The big hullabaloo last week among broadcast engineers was about a radio commercial that was setting off the Emergency Alert System. To be more accurate, it triggered certain brands of decoders at some stations, which lead to confusion and concern about FCC regulations. Here's the rule as stated by the FCC: (highlight added)
(Section 11.45 Prohibition of false or deceptive EAS transmissions.
No person may transmit or cause to transmit the EAS codes or Attention Signal, or a recording or simulation thereof, in any circumstance other than in an actual National, State or Local Area emergency or authorized test of the EAS. Broadcast station licensees
should also refer to Section 73.1217 of this chapter.)
Back in 1938 Orson Wells had the good sense to preface "War of the Worlds" with a disclaimer. The problem was many listeners tuned in late and didn't hear it. The FCC has been kinda touchy about triggering panic ever since.
OK. That seems pretty clear; don't imitate the EAS. What's so hard about following that rule? The problem crops up when an advertiser, in this case BP/Arco, who isn't exactly known for their good judgment these days, tells their ad agency, "We want to sound like an emergency so people will respond. Make fun of the EAS. DO IT! Or we'll find another agency who will." So, the agency's radio producer finds actual EAS data bursts, apparently from a station in Tampa based on location codes, frequency shifted them (sped them up) and talked over them.

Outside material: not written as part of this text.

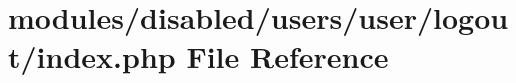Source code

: \hypertarget{modules_2disabled_2users_2user_2logout_2index_8php}{\section{modules/disabled/users/user/logout/index.php File Reference}
\label{modules_2disabled_2users_2user_2logout_2index_8php}
}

It shoulda worked. Problem is some brands of EAS decoders can still read the data bursts in spite of the distortions added, and that causes those stations to log an "unknown event." And that causes funky log entries for the FCC to read when that station gets inspected. Remember that rule posted above; this ain't supposed to happen. Phones ring. Tempers flare.
The FCC was notified, but an official statement has yet to be made. Most in the business don't expect much more than some finger wagging and a reminder to station managers that they are ultimately responsible if something illegal airs on their stations. Problem with that is station managers aren't very likely to tell an advertiser "Your commercial will get us fined. We won't air it." Much like the way the illegal use of copyright protected music in commercials is winked at, managers are more likely to tell sales reps "Do it until we're told to stop, if we get caught at all."
After hearing from various people with scary titles behind their names, BP/Arco's agency Ogilvy and Mather released an alternative spot sans violation that could be run in place of the original. If you care to hear the offending spot, listen here. (Opens a player.)
At the end of the day, it's an infantile radio commercial that only caused problems for several radio and TV stations unfortunate to have installed an inferior brand of EAS equipment not capable of filtering altered codes. We did not accidentally declare war on anybody, and nobody in the listening public was greatly inconvenienced with the exception of, I'm certain, a few misguided persons incapable of discerning an authentic emergency message from a lame attempt at comedy most likely written by a college intern. Radio commercials are, by and large, not produced to engage the emergency management community, first responders, or anyone with an education beyond the ninth grade. They are produced for the stupid. This one clearly hit the bullseye.